** Data section follows **
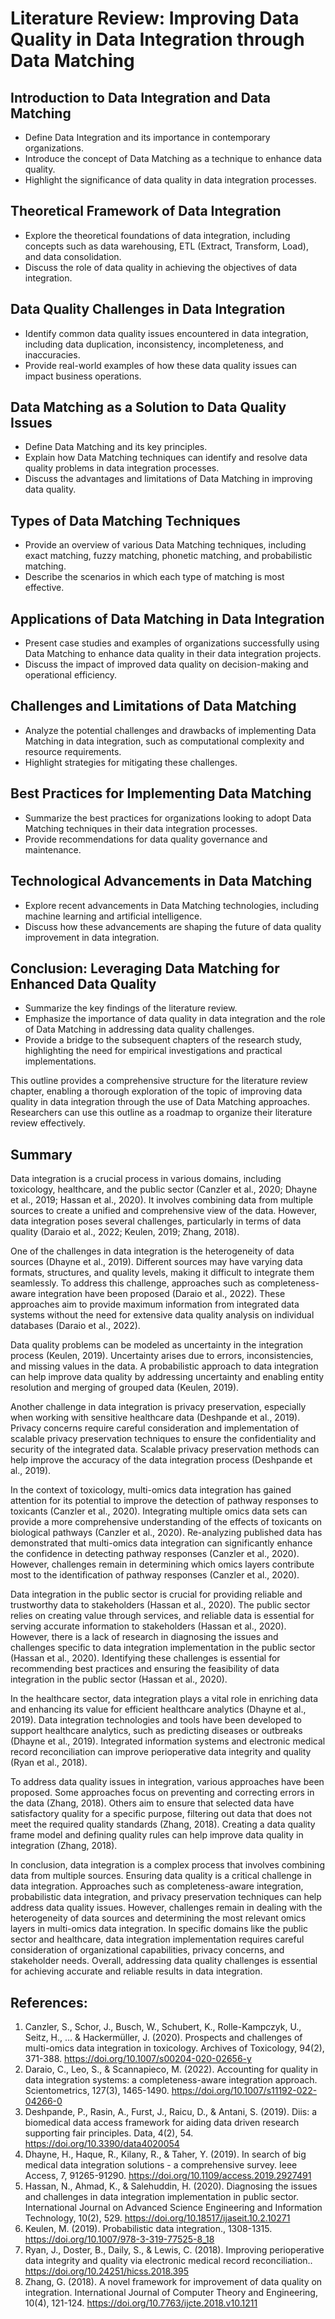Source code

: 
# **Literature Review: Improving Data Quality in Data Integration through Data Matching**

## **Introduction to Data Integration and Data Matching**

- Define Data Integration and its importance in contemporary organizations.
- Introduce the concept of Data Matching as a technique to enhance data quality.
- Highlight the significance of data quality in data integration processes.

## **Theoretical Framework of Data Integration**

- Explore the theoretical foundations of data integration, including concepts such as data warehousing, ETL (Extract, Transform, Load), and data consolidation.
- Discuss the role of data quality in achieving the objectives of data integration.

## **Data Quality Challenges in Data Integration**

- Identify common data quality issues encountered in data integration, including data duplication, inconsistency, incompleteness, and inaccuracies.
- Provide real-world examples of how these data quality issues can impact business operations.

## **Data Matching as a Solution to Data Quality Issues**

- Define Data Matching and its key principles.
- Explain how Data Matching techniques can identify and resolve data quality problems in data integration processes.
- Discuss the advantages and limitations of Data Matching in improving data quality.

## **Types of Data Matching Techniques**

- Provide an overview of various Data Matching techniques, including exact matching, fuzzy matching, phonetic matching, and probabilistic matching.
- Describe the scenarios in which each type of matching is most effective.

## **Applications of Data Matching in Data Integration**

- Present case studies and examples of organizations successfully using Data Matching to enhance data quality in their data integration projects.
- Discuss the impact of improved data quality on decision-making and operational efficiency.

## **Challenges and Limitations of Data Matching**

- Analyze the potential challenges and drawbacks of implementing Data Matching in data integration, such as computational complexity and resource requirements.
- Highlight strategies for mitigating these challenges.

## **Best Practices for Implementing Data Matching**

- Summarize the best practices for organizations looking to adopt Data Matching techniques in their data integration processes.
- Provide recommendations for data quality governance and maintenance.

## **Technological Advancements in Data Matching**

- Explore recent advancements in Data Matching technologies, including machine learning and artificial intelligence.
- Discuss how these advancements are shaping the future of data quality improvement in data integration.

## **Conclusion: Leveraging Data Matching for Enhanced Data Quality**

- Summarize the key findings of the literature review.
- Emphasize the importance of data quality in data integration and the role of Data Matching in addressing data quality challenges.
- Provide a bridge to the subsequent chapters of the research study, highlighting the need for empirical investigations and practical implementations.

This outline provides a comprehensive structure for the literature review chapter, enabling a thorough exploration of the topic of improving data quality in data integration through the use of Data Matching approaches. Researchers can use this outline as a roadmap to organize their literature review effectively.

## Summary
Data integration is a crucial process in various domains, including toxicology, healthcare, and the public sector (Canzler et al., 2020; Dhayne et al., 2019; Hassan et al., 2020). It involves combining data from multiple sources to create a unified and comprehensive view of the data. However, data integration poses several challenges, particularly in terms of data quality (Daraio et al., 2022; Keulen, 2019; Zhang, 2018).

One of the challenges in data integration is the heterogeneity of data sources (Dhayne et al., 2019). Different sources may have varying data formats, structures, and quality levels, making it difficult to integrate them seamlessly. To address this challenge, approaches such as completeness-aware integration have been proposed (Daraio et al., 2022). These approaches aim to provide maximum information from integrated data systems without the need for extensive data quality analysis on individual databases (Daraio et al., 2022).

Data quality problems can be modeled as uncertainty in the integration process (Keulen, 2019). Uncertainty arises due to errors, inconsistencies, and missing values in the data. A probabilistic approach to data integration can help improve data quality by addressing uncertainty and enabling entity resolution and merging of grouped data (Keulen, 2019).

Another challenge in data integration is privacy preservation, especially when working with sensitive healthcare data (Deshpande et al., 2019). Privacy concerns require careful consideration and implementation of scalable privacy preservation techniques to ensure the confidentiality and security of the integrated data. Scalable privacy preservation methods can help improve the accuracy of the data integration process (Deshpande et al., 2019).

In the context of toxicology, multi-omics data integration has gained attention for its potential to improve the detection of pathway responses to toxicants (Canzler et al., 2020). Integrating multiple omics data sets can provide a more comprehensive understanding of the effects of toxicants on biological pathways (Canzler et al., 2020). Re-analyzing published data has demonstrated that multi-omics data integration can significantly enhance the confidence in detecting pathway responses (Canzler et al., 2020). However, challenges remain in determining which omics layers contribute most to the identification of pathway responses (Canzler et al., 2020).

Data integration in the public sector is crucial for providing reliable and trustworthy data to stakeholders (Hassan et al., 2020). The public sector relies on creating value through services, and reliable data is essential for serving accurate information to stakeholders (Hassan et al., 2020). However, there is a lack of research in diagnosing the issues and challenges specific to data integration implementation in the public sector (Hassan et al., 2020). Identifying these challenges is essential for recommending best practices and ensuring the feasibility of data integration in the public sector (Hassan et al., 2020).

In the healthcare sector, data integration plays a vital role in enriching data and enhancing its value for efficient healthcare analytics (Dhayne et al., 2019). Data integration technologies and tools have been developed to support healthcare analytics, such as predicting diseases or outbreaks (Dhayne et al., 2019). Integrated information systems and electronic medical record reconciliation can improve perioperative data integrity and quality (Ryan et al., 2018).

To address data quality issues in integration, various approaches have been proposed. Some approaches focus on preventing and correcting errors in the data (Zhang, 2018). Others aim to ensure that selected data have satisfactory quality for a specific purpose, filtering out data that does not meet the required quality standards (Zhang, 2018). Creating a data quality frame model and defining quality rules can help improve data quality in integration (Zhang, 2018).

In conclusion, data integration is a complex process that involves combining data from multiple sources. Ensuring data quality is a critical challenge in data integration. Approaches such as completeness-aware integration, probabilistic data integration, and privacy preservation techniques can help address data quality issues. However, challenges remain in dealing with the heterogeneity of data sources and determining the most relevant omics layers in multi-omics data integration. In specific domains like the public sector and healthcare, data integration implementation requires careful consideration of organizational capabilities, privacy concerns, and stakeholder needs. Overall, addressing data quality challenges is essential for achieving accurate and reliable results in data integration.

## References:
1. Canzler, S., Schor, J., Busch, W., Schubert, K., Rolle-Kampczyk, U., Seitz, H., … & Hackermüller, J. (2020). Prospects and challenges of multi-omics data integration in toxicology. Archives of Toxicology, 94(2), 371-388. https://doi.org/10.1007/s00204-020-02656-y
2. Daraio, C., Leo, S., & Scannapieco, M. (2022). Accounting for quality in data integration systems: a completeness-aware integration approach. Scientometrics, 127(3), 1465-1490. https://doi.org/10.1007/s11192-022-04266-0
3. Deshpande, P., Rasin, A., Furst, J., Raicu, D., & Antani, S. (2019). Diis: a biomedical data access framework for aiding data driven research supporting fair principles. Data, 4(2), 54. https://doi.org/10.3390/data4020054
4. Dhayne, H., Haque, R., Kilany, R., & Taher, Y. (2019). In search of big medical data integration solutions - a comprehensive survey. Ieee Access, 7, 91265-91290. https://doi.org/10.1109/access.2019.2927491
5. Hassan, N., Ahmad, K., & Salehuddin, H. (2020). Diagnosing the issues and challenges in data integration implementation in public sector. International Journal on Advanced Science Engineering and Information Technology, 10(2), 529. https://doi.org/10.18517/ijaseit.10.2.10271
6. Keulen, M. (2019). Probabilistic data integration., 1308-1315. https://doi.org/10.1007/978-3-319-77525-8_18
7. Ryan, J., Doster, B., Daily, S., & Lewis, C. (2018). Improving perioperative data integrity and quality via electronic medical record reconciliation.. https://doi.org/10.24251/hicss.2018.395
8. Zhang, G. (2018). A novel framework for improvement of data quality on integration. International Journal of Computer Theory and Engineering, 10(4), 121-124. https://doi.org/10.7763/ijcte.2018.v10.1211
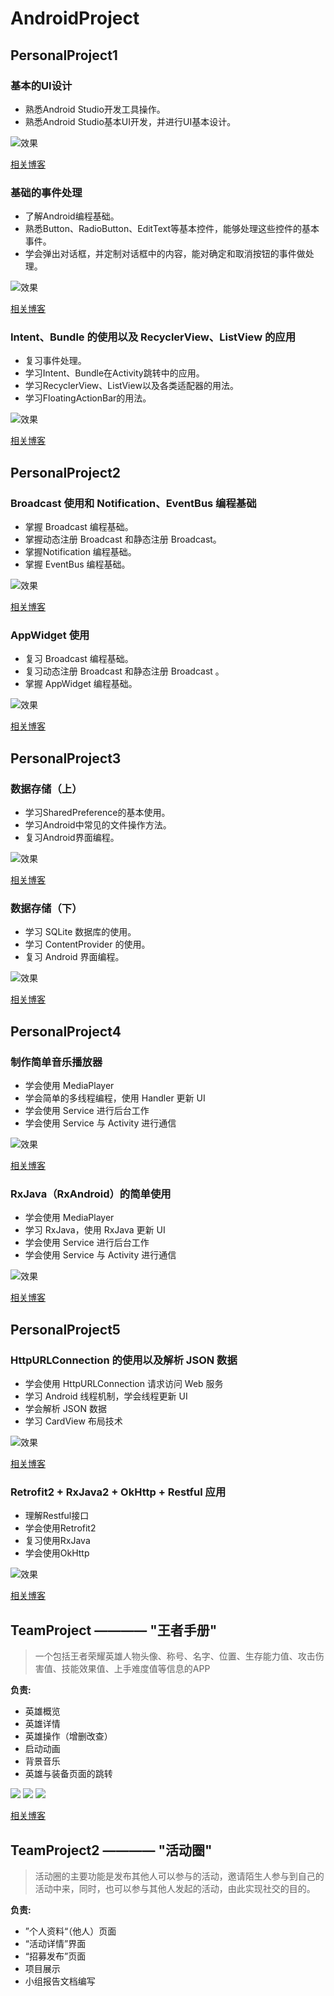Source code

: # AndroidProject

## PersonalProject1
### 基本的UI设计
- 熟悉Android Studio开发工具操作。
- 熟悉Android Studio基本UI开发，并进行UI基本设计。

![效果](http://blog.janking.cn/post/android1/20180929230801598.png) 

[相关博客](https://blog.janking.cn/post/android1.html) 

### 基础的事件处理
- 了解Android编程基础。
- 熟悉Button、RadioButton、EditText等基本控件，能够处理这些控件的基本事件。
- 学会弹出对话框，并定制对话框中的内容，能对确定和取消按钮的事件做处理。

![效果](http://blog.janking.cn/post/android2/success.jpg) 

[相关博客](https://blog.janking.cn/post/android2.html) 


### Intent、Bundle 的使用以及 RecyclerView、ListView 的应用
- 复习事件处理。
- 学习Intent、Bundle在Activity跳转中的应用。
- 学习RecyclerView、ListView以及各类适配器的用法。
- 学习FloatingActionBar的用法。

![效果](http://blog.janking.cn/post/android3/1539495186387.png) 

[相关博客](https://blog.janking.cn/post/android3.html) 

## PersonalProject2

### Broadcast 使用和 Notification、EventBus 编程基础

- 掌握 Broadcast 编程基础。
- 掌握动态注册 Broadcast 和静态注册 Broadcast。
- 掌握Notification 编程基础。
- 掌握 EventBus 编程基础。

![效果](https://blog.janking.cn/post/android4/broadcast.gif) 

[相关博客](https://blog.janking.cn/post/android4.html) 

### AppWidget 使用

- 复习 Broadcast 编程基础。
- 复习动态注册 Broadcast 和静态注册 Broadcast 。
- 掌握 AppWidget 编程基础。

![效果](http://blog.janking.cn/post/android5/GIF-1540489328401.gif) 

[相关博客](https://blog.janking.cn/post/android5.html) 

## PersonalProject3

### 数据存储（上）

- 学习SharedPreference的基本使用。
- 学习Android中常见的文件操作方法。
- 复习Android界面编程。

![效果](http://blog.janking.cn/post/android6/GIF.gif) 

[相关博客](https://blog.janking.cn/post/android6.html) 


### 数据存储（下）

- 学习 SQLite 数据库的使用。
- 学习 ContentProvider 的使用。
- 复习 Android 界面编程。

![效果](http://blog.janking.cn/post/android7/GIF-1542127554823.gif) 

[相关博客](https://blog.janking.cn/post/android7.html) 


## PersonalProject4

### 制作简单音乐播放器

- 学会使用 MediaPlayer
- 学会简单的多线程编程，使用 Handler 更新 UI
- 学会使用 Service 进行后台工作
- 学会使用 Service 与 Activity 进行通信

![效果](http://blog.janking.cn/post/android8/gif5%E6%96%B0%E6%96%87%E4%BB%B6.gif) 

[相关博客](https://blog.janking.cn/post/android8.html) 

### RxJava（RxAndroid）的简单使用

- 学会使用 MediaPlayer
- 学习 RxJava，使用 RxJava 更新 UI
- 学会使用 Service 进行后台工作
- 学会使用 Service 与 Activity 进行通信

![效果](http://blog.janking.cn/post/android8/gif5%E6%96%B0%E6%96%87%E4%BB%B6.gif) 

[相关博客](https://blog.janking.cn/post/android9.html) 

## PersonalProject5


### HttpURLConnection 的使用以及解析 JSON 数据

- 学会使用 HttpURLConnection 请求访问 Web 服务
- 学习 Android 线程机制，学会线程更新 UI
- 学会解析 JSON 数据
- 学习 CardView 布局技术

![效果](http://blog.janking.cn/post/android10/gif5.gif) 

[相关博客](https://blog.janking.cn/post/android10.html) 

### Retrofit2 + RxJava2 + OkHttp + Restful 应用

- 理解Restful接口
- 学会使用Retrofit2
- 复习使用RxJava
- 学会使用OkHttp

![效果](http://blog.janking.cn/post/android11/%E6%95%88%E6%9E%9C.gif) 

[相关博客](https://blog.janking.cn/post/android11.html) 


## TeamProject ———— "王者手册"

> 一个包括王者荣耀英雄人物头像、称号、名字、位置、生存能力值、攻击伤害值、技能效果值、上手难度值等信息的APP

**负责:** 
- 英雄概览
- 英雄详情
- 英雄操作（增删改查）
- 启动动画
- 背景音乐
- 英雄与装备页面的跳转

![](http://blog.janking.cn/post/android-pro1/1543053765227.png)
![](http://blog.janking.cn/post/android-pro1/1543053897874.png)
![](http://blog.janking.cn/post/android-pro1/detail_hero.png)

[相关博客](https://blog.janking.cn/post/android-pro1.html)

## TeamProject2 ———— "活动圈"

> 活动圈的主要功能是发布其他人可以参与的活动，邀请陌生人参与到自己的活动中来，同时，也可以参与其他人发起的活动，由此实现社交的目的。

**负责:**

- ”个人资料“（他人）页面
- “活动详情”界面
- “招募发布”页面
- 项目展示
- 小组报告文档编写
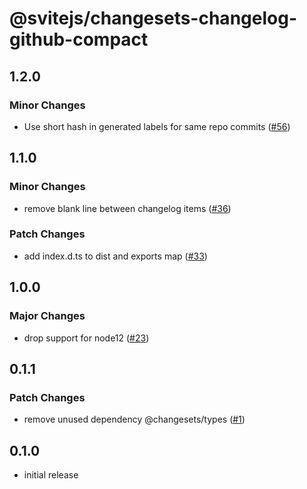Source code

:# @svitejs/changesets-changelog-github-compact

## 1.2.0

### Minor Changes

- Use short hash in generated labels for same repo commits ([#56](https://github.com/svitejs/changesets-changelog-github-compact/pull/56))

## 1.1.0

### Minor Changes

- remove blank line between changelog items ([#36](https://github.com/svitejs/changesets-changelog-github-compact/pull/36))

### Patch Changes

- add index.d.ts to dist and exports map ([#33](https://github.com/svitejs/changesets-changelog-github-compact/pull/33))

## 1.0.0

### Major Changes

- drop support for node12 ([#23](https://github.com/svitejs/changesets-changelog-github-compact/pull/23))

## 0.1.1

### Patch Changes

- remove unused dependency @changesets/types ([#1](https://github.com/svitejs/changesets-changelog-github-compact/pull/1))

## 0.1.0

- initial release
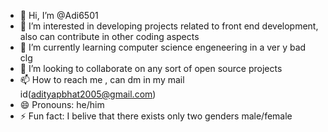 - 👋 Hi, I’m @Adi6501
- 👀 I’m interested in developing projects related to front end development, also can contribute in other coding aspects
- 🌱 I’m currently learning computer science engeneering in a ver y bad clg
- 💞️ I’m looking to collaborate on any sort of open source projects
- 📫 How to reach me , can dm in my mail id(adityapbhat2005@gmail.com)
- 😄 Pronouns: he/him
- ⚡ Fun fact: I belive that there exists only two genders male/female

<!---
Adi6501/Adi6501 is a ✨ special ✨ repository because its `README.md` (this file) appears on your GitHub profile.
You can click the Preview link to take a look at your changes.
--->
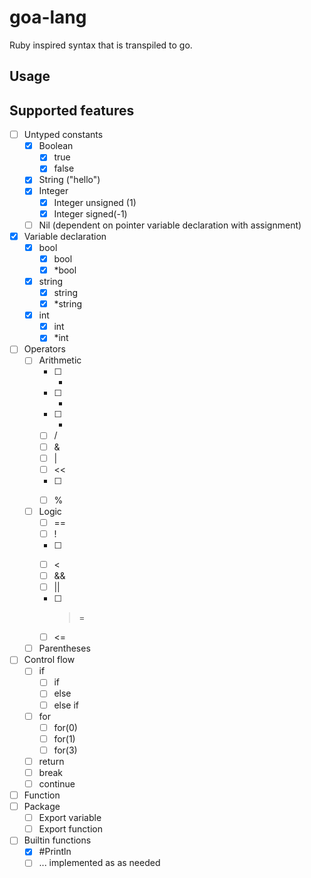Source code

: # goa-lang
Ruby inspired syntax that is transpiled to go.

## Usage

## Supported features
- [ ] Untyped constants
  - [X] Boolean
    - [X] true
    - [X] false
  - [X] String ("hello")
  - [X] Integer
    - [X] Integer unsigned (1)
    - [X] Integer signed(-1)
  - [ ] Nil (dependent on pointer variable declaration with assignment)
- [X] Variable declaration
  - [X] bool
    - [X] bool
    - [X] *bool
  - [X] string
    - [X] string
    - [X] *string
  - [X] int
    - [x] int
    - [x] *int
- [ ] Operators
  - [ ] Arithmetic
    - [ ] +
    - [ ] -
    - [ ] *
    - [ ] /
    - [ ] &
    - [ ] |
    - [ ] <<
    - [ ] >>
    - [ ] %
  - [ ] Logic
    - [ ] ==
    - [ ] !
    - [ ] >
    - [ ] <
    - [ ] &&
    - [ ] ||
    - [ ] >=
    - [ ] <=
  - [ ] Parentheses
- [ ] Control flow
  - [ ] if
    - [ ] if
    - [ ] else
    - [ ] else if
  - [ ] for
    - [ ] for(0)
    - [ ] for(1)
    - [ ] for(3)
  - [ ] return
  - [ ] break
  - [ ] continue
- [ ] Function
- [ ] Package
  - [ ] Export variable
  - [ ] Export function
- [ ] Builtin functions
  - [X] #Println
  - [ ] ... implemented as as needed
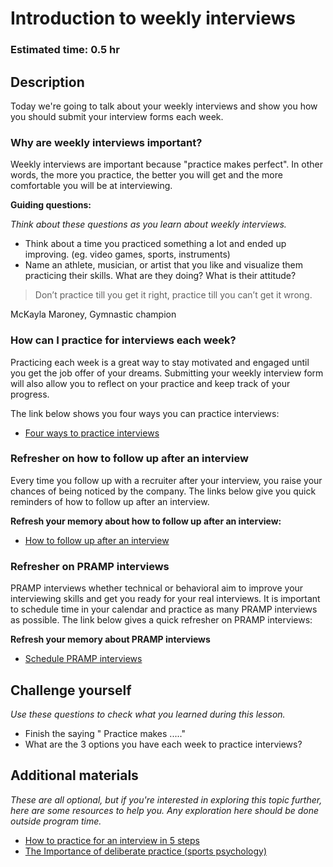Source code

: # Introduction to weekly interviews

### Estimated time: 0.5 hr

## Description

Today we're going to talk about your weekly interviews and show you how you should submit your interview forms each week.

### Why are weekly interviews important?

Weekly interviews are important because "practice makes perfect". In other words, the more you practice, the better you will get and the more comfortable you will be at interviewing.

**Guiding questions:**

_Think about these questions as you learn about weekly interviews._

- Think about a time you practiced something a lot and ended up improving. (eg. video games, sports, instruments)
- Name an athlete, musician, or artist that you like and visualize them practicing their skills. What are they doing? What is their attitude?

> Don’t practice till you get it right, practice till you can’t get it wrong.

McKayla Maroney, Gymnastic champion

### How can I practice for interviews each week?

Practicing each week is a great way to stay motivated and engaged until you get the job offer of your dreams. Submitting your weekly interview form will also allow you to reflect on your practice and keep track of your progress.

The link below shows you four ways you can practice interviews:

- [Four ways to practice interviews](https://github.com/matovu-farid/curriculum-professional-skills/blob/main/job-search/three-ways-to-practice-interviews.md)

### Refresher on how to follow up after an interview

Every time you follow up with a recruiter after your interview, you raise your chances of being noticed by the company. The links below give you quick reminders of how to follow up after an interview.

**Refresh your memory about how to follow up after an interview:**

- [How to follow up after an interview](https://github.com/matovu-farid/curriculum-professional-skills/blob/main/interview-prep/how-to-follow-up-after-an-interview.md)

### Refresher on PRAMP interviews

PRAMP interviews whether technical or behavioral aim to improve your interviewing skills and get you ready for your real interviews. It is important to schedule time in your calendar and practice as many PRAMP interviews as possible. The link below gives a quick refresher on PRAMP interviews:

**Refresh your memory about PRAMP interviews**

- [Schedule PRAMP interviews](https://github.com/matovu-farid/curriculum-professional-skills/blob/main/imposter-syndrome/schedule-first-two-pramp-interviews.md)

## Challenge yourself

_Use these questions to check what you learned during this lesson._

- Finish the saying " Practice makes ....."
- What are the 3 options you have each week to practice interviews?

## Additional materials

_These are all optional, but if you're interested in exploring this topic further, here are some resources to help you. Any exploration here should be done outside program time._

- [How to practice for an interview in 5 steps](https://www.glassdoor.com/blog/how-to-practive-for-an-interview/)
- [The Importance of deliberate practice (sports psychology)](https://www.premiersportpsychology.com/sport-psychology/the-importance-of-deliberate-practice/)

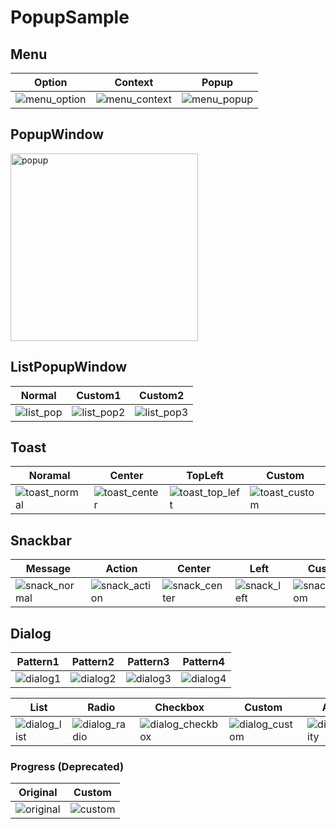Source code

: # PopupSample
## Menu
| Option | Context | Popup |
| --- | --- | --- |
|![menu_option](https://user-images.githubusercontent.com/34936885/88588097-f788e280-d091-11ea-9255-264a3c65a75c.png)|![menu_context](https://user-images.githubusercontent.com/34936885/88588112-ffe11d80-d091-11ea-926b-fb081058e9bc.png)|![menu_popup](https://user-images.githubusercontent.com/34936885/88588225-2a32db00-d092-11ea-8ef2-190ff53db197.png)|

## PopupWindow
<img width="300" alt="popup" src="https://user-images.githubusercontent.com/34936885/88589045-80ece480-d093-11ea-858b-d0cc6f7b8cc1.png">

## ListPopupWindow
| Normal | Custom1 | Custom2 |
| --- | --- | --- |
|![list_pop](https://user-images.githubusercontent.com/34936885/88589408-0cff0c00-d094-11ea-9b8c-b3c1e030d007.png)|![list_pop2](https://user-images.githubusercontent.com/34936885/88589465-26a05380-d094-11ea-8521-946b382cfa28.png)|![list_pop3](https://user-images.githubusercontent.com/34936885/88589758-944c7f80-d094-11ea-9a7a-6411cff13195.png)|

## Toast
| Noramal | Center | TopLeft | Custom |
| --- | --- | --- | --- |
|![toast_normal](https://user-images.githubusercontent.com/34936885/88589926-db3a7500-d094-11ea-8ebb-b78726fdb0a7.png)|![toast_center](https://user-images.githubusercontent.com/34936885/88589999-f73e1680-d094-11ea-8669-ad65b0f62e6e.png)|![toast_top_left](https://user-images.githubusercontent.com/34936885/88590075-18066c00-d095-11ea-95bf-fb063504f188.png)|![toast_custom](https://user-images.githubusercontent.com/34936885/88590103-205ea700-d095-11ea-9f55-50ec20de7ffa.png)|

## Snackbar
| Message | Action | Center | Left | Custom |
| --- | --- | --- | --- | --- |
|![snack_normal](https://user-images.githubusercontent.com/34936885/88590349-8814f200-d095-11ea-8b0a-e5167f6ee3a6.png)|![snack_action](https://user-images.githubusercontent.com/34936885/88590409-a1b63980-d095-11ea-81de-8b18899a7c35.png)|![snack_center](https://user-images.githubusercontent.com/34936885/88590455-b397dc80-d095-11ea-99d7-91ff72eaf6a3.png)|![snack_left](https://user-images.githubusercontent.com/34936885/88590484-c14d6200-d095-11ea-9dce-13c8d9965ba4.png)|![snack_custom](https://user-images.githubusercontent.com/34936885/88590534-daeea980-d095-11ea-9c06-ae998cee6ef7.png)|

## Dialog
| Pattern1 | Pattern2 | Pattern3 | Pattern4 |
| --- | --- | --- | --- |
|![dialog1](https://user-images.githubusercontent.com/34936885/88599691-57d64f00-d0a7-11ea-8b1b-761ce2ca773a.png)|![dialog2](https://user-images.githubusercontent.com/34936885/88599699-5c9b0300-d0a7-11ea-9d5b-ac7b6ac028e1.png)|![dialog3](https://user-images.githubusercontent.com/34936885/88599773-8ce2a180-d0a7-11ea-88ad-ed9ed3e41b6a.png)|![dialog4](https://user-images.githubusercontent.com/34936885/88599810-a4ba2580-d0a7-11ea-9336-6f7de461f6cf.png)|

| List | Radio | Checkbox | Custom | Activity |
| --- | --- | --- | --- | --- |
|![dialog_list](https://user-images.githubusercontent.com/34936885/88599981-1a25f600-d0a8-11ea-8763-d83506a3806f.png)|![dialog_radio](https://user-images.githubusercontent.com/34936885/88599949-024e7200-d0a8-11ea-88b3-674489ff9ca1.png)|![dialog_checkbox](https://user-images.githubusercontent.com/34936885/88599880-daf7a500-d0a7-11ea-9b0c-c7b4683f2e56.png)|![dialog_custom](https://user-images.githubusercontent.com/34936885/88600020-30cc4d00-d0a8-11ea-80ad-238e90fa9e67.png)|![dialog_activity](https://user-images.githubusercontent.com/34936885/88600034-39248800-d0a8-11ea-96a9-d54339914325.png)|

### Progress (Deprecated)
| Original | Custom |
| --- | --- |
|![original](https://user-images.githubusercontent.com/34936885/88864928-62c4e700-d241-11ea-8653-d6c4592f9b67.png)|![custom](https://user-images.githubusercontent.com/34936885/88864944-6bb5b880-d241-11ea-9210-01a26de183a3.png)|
** End of Data section **
__What you need to do__: What you need to produce is an exact copy of the entries above, limited to the lines from the one with "- 📫 How to reach" up to and including the one with "- [X] *bool", without pictures.

__Reply to the exercise__:
- 📫 How to reach me , can dm in my mail id(adityapbhat2005@gmail.com)
- 😄 Pronouns: he/him
- ⚡ Fun fact: I belive that there exists only two genders male/female

<!---
Adi6501/Adi6501 is a ✨ special ✨ repository because its `README.md` (this file) appears on your GitHub profile.
You can click the Preview link to take a look at your changes.
--->
Source code

: # goa-lang
Ruby inspired syntax that is transpiled to go.

## Usage

## Supported features
- [ ] Untyped constants
  - [X] Boolean
    - [X] true
    - [X] false
  - [X] String ("hello")
  - [X] Integer
    - [X] Integer unsigned (1)
    - [X] Integer signed(-1)
  - [ ] Nil (dependent on pointer variable declaration with assignment)
- [X] Variable declaration
  - [X] bool
    - [X] bool
    - [X] *bool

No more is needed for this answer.